**Task item**.
Go through the records and count the lines where the string "hardhat" occurs. Reply with the number only.

**Exercise materials**.
*** Begin section ***

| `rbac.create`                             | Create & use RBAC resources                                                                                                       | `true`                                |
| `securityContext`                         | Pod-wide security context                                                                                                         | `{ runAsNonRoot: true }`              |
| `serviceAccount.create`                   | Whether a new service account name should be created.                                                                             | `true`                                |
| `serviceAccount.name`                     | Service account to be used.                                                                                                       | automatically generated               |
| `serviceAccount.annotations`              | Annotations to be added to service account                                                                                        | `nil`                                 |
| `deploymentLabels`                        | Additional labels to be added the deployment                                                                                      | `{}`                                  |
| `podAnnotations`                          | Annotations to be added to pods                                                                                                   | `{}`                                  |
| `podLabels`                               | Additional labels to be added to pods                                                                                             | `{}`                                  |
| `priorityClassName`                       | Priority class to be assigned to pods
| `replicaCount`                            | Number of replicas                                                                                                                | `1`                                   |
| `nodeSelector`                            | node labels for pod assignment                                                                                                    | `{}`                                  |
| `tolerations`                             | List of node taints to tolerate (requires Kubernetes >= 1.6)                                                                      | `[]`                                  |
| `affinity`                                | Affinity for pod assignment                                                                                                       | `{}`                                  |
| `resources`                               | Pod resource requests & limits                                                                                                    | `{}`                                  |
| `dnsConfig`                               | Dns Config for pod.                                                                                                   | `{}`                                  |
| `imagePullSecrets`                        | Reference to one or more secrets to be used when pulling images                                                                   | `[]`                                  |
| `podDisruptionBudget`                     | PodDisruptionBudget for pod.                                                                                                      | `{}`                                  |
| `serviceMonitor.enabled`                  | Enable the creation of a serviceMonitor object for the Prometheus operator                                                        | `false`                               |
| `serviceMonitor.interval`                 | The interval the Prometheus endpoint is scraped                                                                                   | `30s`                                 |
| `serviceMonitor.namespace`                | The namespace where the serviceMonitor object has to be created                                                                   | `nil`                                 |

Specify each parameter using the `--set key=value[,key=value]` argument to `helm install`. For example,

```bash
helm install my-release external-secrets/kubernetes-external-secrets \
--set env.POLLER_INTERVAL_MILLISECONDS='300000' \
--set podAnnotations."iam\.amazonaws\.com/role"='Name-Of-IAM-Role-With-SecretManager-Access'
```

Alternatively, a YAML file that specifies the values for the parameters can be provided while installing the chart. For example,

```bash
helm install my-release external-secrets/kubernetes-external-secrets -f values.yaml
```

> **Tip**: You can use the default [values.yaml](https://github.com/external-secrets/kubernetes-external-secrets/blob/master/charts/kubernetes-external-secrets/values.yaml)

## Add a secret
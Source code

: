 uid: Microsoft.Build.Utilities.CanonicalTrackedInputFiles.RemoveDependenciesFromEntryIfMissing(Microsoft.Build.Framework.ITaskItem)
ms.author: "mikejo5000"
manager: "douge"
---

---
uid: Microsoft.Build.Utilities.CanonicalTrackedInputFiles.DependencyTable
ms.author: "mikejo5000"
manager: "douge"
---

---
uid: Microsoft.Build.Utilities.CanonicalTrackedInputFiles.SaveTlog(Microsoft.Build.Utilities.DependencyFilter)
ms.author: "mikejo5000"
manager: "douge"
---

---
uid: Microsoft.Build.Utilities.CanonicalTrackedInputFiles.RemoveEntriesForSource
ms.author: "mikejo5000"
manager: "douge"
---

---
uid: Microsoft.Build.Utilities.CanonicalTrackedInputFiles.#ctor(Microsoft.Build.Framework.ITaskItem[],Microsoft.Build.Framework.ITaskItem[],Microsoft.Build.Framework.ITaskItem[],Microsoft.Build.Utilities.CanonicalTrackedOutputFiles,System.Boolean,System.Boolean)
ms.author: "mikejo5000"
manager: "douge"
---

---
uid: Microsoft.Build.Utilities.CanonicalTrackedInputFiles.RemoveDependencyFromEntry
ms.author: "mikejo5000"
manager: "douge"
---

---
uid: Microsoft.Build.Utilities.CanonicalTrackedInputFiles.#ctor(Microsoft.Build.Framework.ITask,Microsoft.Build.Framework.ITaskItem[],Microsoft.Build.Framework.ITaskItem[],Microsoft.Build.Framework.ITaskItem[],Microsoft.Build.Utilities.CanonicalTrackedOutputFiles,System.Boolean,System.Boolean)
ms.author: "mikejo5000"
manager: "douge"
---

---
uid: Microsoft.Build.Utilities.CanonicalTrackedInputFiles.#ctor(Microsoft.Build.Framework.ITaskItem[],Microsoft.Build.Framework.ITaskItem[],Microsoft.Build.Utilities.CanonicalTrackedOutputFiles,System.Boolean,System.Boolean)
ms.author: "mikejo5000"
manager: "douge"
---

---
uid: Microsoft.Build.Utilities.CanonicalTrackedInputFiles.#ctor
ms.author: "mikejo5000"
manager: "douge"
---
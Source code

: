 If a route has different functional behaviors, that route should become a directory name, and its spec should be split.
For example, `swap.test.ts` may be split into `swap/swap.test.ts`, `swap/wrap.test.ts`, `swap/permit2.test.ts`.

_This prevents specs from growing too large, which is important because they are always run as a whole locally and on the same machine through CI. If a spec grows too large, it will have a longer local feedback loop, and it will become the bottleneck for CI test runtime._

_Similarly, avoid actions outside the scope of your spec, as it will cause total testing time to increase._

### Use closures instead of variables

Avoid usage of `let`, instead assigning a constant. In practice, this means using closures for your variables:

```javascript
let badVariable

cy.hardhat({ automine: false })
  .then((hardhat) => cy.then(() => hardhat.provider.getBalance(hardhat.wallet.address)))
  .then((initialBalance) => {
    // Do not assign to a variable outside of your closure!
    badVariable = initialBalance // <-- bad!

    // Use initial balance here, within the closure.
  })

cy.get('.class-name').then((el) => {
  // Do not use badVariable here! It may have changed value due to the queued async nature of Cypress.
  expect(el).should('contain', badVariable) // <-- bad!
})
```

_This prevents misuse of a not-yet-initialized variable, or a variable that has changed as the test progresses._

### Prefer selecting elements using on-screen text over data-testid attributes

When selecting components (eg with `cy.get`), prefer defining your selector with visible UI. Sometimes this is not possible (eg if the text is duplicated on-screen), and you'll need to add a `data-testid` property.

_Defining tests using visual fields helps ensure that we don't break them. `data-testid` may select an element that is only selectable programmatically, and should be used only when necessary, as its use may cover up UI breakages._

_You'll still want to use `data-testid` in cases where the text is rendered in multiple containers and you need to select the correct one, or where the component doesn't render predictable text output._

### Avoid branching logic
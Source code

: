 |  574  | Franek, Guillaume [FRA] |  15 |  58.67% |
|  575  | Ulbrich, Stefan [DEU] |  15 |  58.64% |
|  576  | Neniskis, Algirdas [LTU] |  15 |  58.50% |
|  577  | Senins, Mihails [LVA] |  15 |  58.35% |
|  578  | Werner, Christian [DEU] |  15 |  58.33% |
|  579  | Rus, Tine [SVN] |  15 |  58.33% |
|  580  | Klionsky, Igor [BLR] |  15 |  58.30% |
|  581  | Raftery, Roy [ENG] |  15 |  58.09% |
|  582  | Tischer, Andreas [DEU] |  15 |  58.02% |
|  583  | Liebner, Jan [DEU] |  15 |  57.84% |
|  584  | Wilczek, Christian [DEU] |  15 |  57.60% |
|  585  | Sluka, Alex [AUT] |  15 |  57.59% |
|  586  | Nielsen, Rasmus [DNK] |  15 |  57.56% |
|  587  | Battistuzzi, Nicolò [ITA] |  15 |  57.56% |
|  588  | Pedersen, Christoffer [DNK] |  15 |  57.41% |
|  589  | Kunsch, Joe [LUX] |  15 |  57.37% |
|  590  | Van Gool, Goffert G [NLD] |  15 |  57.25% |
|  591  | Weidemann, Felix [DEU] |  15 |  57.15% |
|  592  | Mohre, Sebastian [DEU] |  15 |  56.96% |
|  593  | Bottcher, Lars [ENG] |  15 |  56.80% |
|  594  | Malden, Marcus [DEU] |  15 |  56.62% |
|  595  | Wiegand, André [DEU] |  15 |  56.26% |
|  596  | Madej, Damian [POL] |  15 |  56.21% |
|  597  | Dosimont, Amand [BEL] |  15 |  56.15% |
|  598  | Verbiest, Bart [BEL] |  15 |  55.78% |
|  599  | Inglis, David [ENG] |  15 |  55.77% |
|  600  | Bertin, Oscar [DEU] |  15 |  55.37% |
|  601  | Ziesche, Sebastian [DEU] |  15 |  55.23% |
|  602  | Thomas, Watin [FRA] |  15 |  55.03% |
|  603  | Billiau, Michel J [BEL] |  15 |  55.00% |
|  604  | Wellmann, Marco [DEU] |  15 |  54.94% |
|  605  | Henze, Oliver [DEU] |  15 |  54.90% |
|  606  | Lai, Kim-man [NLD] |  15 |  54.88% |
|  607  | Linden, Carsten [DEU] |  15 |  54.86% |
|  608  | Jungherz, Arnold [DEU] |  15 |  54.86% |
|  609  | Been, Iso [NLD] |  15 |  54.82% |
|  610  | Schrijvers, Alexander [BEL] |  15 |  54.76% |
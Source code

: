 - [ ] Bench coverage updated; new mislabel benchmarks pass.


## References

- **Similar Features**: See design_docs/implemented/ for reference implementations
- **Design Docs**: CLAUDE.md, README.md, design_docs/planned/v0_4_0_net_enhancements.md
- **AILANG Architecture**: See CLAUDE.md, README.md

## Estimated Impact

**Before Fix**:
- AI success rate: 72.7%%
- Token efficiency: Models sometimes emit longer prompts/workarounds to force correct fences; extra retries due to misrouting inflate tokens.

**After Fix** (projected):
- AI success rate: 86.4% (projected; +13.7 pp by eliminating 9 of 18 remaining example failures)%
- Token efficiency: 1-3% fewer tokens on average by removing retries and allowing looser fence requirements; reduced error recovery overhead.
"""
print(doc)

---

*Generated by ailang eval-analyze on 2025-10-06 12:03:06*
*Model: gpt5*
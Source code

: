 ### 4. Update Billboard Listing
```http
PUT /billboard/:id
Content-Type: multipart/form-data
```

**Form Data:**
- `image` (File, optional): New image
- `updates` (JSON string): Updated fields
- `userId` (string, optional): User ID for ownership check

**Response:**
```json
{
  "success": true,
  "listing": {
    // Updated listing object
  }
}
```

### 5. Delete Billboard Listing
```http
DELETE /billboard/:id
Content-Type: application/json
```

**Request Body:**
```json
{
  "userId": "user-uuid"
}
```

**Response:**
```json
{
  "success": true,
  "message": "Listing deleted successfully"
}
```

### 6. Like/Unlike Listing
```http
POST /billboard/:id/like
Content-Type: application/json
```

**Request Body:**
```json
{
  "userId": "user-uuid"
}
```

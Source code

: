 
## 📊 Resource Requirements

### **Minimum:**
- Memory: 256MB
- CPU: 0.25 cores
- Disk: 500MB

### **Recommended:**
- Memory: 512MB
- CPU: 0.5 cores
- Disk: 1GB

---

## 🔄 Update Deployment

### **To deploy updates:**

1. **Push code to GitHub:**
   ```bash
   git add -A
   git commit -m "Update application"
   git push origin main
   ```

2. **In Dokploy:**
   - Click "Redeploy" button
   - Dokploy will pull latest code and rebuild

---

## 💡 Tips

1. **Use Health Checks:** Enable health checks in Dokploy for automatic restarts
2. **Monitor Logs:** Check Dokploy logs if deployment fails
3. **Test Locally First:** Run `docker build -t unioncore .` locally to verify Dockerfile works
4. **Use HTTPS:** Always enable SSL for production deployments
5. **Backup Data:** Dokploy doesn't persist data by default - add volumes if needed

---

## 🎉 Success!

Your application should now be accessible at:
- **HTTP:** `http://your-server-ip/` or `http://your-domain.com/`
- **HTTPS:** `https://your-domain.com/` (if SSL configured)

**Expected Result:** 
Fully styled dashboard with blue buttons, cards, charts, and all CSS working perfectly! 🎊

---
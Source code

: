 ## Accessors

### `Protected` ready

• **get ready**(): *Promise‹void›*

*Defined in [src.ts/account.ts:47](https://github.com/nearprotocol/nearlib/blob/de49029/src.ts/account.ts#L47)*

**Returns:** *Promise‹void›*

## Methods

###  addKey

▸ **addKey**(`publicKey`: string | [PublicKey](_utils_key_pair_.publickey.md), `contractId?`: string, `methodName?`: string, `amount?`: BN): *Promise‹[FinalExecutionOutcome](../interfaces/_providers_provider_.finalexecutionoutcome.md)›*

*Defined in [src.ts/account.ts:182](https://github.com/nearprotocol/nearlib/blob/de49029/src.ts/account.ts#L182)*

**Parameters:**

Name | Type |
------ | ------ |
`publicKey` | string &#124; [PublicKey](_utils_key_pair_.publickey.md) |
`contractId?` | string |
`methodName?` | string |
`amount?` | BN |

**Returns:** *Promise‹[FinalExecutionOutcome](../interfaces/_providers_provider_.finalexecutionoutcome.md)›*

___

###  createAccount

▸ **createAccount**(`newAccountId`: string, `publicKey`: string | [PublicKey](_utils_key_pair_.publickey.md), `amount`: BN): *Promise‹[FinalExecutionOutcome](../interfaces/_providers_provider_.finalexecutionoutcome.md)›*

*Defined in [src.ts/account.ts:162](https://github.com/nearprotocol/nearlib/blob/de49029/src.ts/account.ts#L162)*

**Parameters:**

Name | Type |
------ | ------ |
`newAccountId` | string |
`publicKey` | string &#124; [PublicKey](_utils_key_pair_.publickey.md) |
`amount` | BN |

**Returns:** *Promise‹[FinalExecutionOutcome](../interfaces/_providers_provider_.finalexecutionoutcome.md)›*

*** End section ***

**Solution to the problem**.
2